We present our solution to the reuse of SGML information objects: a system that can dynamically
combine information from various sources, including databases and SGML-like documents, to produce
a virtual document, which allow an author to reuse information in a document-centric, descriptive way.
We maintain support for the particularities of the data sources, by having them stored in different
formats and accessed in their own native query language, but also support the integration of these
information objects by converting them into a common, tree-like data structure, and by providing a
language to extract and transform information in those trees.
In this approach, a collection of SGML documents can be stored in an object-oriented database as a tree-
like hierarchy of information objects; thus taking advantage of the strict typing of SGML to provide
efficient storage and retrieval. By extending the standard query language of the object-oriented database,
we can query on an incomplete or partial knowledge of the document structure whilst retaining the
search efficiency that the database engine provides us. Combination of the results with other databases
or data sources, and inclusion into the SGML virtual document is handled by our tree language. HTML
and XML documents, do not always conform to a DTD, and, if they come from the Web, are volatile
and fast-changing in nature. We propose in this case to access those documents through the standard file
systems or http protocol, to convert them to our tree-like data structures on-line, and to use our tree
language for both extraction and transformation, with possibly some specific instructions to handle
The system is currently being implemented. Our prototypal application, a document to generate activity
reports, reuses both an SGML database and a collection of HTML pages (as well as an SQL database),
and shows how flexible and powerful our tool for information reuse is.

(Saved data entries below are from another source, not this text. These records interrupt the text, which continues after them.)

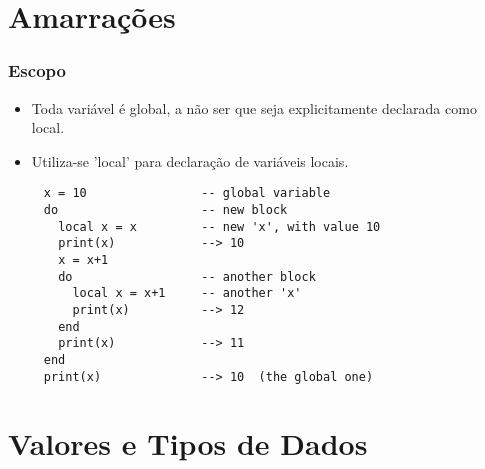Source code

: \documentclass{ime-beamer}
\begin{document}
\section{Amarrações}
\begin{frame}[fragile]
  \frametitle{Escopo}
  \begin{block}{}
      \centering
      \begin{itemize}
        \item Toda variável é global, a não ser que seja explicitamente
          declarada como local. 
        \item Utiliza-se 'local' para declaração de variáveis locais.
      \end{itemize}
  \end{block}
  \begin{block}{}
    \begin{lstlisting}
     x = 10                -- global variable
     do                    -- new block
       local x = x         -- new 'x', with value 10
       print(x)            --> 10
       x = x+1
       do                  -- another block
         local x = x+1     -- another 'x'
         print(x)          --> 12
       end
       print(x)            --> 11
     end
     print(x)              --> 10  (the global one)
    \end{lstlisting}
  \end{block}
\end{frame}

\section{Valores e Tipos de Dados}
\end{document}
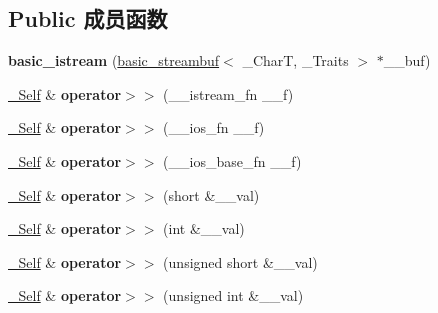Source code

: \subsection*{Public 成员函数}
\begin{DoxyCompactItemize}
\item 
\mbox{\label{classbasic__istream_a451ac87f9d8dbd50eeca4c7594e6d9f5}} 
{\bfseries basic\+\_\+istream} (\hyperlink{classbasic__streambuf}{basic\+\_\+streambuf}$<$ \+\_\+\+CharT, \+\_\+\+Traits $>$ $\ast$\+\_\+\+\_\+buf)
\item 
\mbox{\label{classbasic__istream_a886ddaec9b0257af7df845531eebb767}} 
\hyperlink{classbasic__istream}{\+\_\+\+Self} \& {\bfseries operator$>$$>$} (\+\_\+\+\_\+istream\+\_\+fn \+\_\+\+\_\+f)
\item 
\mbox{\label{classbasic__istream_a1b701fa15d70b3bd9a0e941d99962d7d}} 
\hyperlink{classbasic__istream}{\+\_\+\+Self} \& {\bfseries operator$>$$>$} (\+\_\+\+\_\+ios\+\_\+fn \+\_\+\+\_\+f)
\item 
\mbox{\label{classbasic__istream_a0f50426d77a8cc93b1ee8c45ad2e0b5f}} 
\hyperlink{classbasic__istream}{\+\_\+\+Self} \& {\bfseries operator$>$$>$} (\+\_\+\+\_\+ios\+\_\+base\+\_\+fn \+\_\+\+\_\+f)
\item 
\mbox{\label{classbasic__istream_afd202b4a9ff2ebe23c9cbd56a93b22d6}} 
\hyperlink{classbasic__istream}{\+\_\+\+Self} \& {\bfseries operator$>$$>$} (short \&\+\_\+\+\_\+val)
\item 
\mbox{\label{classbasic__istream_a94cf9558ed27461c10048932a5992c4e}} 
\hyperlink{classbasic__istream}{\+\_\+\+Self} \& {\bfseries operator$>$$>$} (int \&\+\_\+\+\_\+val)
\item 
\mbox{\label{classbasic__istream_a852e0e7767979f8acab89ce81be10c3e}} 
\hyperlink{classbasic__istream}{\+\_\+\+Self} \& {\bfseries operator$>$$>$} (unsigned short \&\+\_\+\+\_\+val)
\item 
\mbox{\label{classbasic__istream_a318047809a8a0e9f9071519939df7f93}} 
\hyperlink{classbasic__istream}{\+\_\+\+Self} \& {\bfseries operator$>$$>$} (unsigned int \&\+\_\+\+\_\+val)

\end{DoxyCompactItemize}
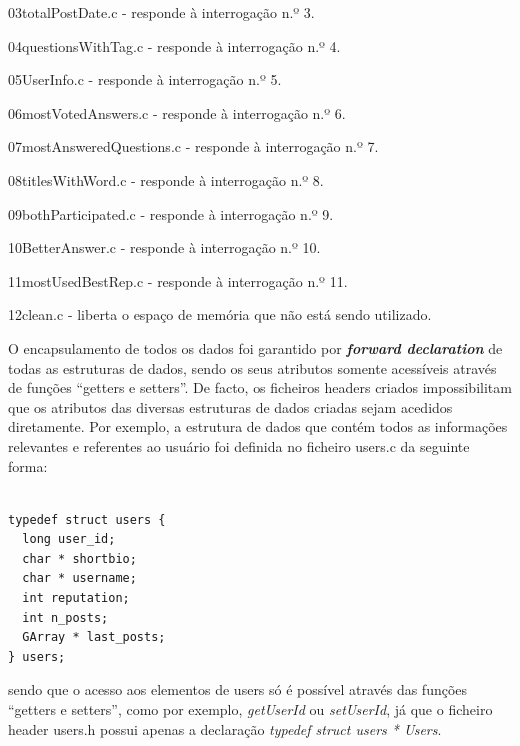 \documentclass[a4paper]{report}
\begin{document}
\begin{itemize}
\begin{item} 03totalPostDate.c - responde à interrogação n.º 3.\end{item}
\begin{item} 04questionsWithTag.c - responde à interrogação n.º 4.\end{item}
\begin{item} 05UserInfo.c - responde à interrogação n.º 5.\end{item}
\begin{item} 06mostVotedAnswers.c - responde à interrogação n.º 6.\end{item}
\begin{item} 07mostAnsweredQuestions.c - responde à interrogação n.º 7.\end{item}
\begin{item} 08titlesWithWord.c - responde à interrogação n.º 8.\end{item}
\begin{item} 09bothParticipated.c - responde à interrogação n.º 9.\end{item}
\begin{item} 10BetterAnswer.c - responde à interrogação n.º 10.\end{item}
\begin{item} 11mostUsedBestRep.c - responde à interrogação n.º 11.\end{item}
\begin{item} 12clean.c - liberta o espaço de memória que não está sendo utilizado.\end{item}
\end{itemize}


O encapsulamento de todos os dados foi garantido por \textbf{\textit{forward declaration}}
de todas as estruturas de dados, sendo os seus atributos somente acessíveis através
de funções ``getters e setters''. De facto, os ficheiros headers criados impossibilitam
que os atributos das diversas estruturas de dados criadas sejam acedidos diretamente.
Por exemplo, a estrutura de dados que contém todos as informações relevantes e
referentes ao usuário foi definida no ficheiro users.c da seguinte forma:

\begin{verbatim}

typedef struct users {
  long user_id;
  char * shortbio;
  char * username;
  int reputation;
  int n_posts;
  GArray * last_posts;
} users;

\end{verbatim}

sendo que o acesso aos elementos de users só é possível através das funções
``getters e setters'', como por exemplo, \textit{getUserId} ou
\textit{setUserId}, já que o ficheiro header users.h possui apenas a declaração
\textit{typedef struct users * Users}.
\end{document}
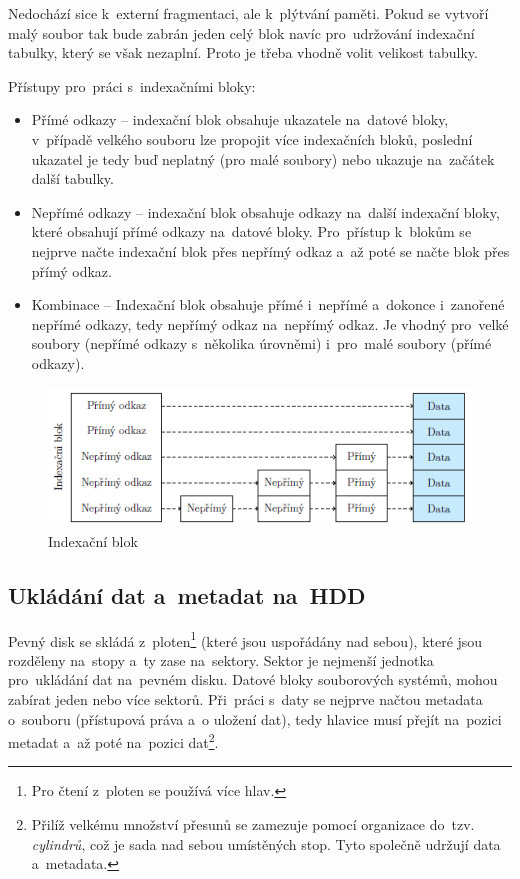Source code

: Nedochází sice k~externí fragmentaci, ale k~plýtvání paměti. Pokud se vytvoří malý soubor tak bude zabrán jeden celý blok navíc pro~udržování indexační tabulky, který se však nezaplní. Proto je třeba vhodně volit velikost tabulky.

Přístupy pro~práci s~indexačními bloky:
\begin{itemize}
	\item Přímé odkazy -- indexační blok obsahuje ukazatele na~datové bloky, v~případě velkého souboru lze propojit více indexačních bloků, poslední ukazatel je tedy buď neplatný (pro malé soubory) nebo ukazuje na~začátek další tabulky.
	\item Nepřímé odkazy -- indexační blok obsahuje odkazy na~další indexační bloky, které obsahují přímé odkazy na~datové bloky. Pro~přístup k~blokům se nejprve načte indexační blok přes nepřímý odkaz a~až poté se načte blok přes přímý odkaz.
	\item Kombinace -- Indexační blok obsahuje přímé i~nepřímé a~dokonce i~zanořené nepřímé odkazy, tedy nepřímý odkaz na~nepřímý odkaz. Je vhodný pro~velké soubory (nepřímé odkazy s~několika úrovněmi) i~pro~malé soubory (přímé odkazy).
\end{itemize}

\begin{figure}[ht]
	\centering
	\includegraphics[scale=1.2]{images/mem_block_index.png}
	\caption{Indexační blok}
	\label{mem_block_index}
\end{figure}

\subsection{Ukládání dat a~metadat na~HDD}

Pevný disk se skládá z~ploten\footnote{Pro čtení z~ploten se používá více hlav.} (které jsou uspořádány nad sebou), které jsou rozděleny na~stopy a~ty zase na~sektory. Sektor je nejmenší jednotka pro~ukládání dat na~pevném disku. Datové bloky souborových systémů, mohou zabírat jeden nebo více sektorů. Při~práci s~daty se nejprve načtou metadata o~souboru (přístupová práva a~o uložení dat), tedy hlavice musí přejít na~pozici metadat a~až poté na~pozici dat\footnote{Přilíž velkému množství přesunů se zamezuje pomocí organizace do~tzv. \emph{cylindrů}, což je sada nad sebou umístěných stop. Tyto společně udržují data a~metadata.}.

Brendan Hills is a member of the Electronic Documents and Commerce Portfolio at CSIRO
Mathematical and Information Sciences in Melbourne where he is working on the “Reuse of
Information Objects” project (RIO). He has been working with SGML, HTML, and document
management systems since 1994 and presented some of the CSIRO’s work in this area at last year’
SGML Asia Pacific Conference. His interests are in object oriented databases, object oriented
programming, and in bringing a cognitive science approach to designing document systems.

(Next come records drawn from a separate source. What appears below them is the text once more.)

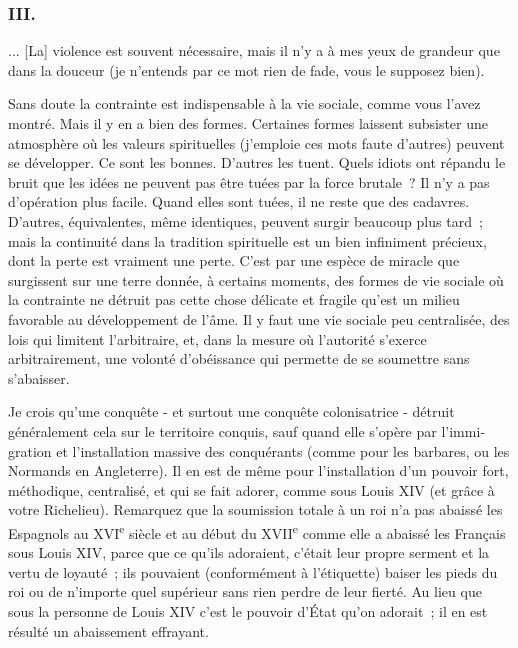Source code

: \documentclass[french,twoside]{book} %
\begin{document}
\subsubsection[III.]{III.}
\noindent ... [La] violence est souvent nécessaire, mais il n'y a à mes yeux de grandeur que dans la douceur (je n'entends par ce mot rien de fade, vous le supposez bien).\par
Sans doute la contrainte est indispensable à la vie sociale, comme vous l'avez montré. Mais il y en a bien des formes. Certaines formes laissent subsister une atmosphère où les valeurs spirituelles (j'emploie ces mots faute d'autres) peuvent se développer. Ce sont les bonnes. D'autres les tuent. Quels idiots ont répandu le bruit que les idées ne peuvent pas être tuées par la force brutale ? Il n'y a pas d'opération plus facile. Quand elles sont tuées, il ne reste que des cadavres. D'autres, équivalentes, même identiques, peuvent surgir beaucoup plus tard ; mais la continuité dans la tradition spirituelle est un bien infiniment précieux, dont la perte est vraiment une perte. C'est par une espèce de miracle que surgissent sur une terre donnée, à certains moments, des for­mes de vie sociale où la contrainte ne détruit pas cette chose délicate et fragile qu'est un milieu favorable au développement de l'âme. Il y faut une vie sociale peu centralisée, des lois qui limitent l'arbitraire, et, dans la mesure où l'autorité s'exerce arbitrairement, une volonté d'obéissance qui permette de se soumettre sans s'abaisser.\par
Je crois qu'une conquête - et surtout une conquête colonisatrice - détruit généralement cela sur le territoire conquis, sauf quand elle s'opère par l'immi­gration et l'installation massive des conquérants (comme pour les barbares, ou les Normands en Angleterre). Il en est de même pour l'installation d'un pouvoir fort, méthodique, centralisé, et qui se fait adorer, comme sous Louis XIV (et grâce à votre Richelieu). Remarquez que la soumission totale à un roi n'a pas abaissé les Espagnols au XVI\textsuperscript{e} siècle et au début du XVII\textsuperscript{e} comme elle a abaissé les Français sous Louis XIV, parce que ce qu'ils adoraient, c'était leur propre serment et la vertu de loyauté ; ils pouvaient (conformément à l'étiquette) baiser les pieds du roi ou de n'importe quel supérieur sans rien perdre de leur fierté. Au lieu que sous la personne de Louis XIV c'est le pouvoir d'État qu'on adorait ; il en est résulté un abaissement effrayant.\par
\par
\end{document}

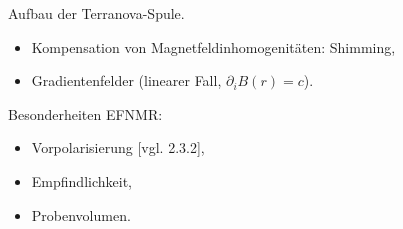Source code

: \documentclass{subfiles}
\begin{document}
    \begin{Frage}
        Aufbau der Terranova-Spule.
        \begin{itemize}[label=$\to$]
            \item Kompensation von Magnetfeldinhomogenitäten: Shimming,
            \item Gradientenfelder (linearer Fall, $\partial_i B(r) = c$).
        \end{itemize}
    \end{Frage}
    \begin{Antwort}
        
    \end{Antwort}

    \begin{Frage}
        Besonderheiten EFNMR:
        \begin{itemize}[label=$\to$]
            \item Vorpolarisierung [vgl. 2.3.2],
            \item Empfindlichkeit,
            \item Probenvolumen.
        \end{itemize}
    \end{Frage}
    \begin{Antwort}
        
    \end{Antwort}
\end{document}
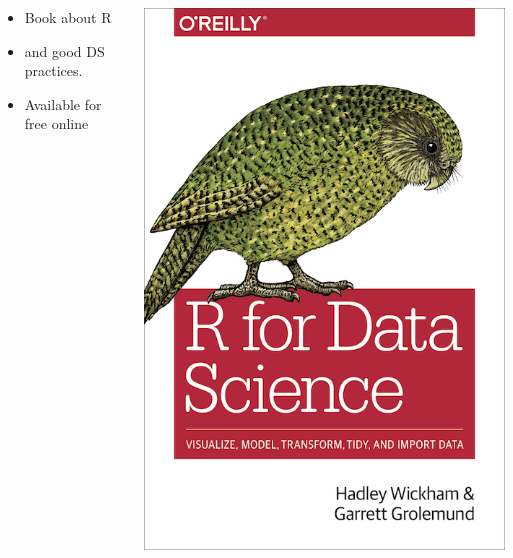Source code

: \documentclass[12pt]{beamer}\usepackage[]{graphicx}\usepackage[]{color}
\begin{document}
\begin{frame}
\begin{columns}[T] %
\begin{column}{.48\textwidth}
\vspace{2cm}
 \begin{itemize}
  \item Book about R
  \item and good DS practices.
  \item Available for free online
 \end{itemize}
\end{column}%
\hfill%
\begin{column}{.48\textwidth}

 \includegraphics[width=\textwidth,height=\textheight,keepaspectratio]{./Images/02_rBook}
\end{column}%
\end{columns}
\end{frame}
\end{document}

Francois Paradis is currently doing a post-doctorate at CSIRO Mathematical and Information
Sciences, Melbourne, in the Text-Based Information Management group, where he is involved in the
RIO project and in the TREC Information Retrieval experiments. His prior work with SGML includes
the definition of an indexing model for structured documents, and an application of this model to TEI,
which was part of his Ph.D. completed in 1996 at CLIPS-IMAG, Grenoble.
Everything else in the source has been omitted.